Bring together copies of the lines in the data below that contain the word "free".

+++ RECORDS FOR THIS TASK

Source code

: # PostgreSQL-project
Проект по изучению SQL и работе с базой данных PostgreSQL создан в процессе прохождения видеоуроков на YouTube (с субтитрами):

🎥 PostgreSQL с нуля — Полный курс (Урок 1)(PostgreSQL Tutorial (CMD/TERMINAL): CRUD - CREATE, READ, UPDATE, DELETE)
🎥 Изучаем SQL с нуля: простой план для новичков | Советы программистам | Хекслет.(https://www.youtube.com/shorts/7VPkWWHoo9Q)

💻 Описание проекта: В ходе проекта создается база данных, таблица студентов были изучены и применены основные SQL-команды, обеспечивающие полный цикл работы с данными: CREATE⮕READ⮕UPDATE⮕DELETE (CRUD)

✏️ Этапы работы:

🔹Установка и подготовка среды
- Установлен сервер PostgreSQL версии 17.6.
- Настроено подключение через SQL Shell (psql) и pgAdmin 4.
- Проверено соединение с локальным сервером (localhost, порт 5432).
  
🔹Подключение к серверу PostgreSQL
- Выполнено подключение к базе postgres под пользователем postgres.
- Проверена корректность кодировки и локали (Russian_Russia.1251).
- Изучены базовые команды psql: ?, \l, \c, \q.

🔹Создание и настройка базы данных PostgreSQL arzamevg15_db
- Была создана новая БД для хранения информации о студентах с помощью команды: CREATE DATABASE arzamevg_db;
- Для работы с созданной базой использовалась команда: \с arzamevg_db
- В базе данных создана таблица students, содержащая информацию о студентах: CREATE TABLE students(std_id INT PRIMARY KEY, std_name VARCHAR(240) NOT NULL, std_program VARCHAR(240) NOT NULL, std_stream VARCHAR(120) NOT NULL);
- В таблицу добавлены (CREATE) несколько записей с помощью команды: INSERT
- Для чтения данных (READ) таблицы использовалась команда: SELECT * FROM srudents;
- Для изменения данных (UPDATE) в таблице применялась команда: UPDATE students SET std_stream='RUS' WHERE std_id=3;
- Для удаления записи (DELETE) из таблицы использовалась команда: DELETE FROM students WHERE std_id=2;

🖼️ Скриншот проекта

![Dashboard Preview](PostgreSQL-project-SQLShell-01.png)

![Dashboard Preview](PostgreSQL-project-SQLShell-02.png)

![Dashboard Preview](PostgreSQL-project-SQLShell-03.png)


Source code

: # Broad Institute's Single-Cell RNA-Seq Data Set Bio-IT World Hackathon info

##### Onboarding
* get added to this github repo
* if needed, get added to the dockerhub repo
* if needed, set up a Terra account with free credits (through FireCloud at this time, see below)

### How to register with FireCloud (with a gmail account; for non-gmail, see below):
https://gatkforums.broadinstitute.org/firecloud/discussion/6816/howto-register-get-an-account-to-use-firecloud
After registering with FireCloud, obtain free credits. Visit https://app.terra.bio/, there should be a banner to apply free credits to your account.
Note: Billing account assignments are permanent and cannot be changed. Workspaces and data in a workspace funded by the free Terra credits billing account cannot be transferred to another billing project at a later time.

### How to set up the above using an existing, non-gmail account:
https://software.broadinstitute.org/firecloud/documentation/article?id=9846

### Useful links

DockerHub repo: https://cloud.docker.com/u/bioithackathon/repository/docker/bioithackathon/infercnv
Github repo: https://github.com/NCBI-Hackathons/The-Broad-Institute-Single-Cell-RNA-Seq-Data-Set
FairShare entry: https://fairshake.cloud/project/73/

++++++

### EXPECTED ANSWER
* if needed, set up a Terra account with free credits (through FireCloud at this time, see below)
After registering with FireCloud, obtain free credits. Visit https://app.terra.bio/, there should be a banner to apply free credits to your account.
Note: Billing account assignments are permanent and cannot be changed. Workspaces and data in a workspace funded by the free Terra credits billing account cannot be transferred to another billing project at a later time.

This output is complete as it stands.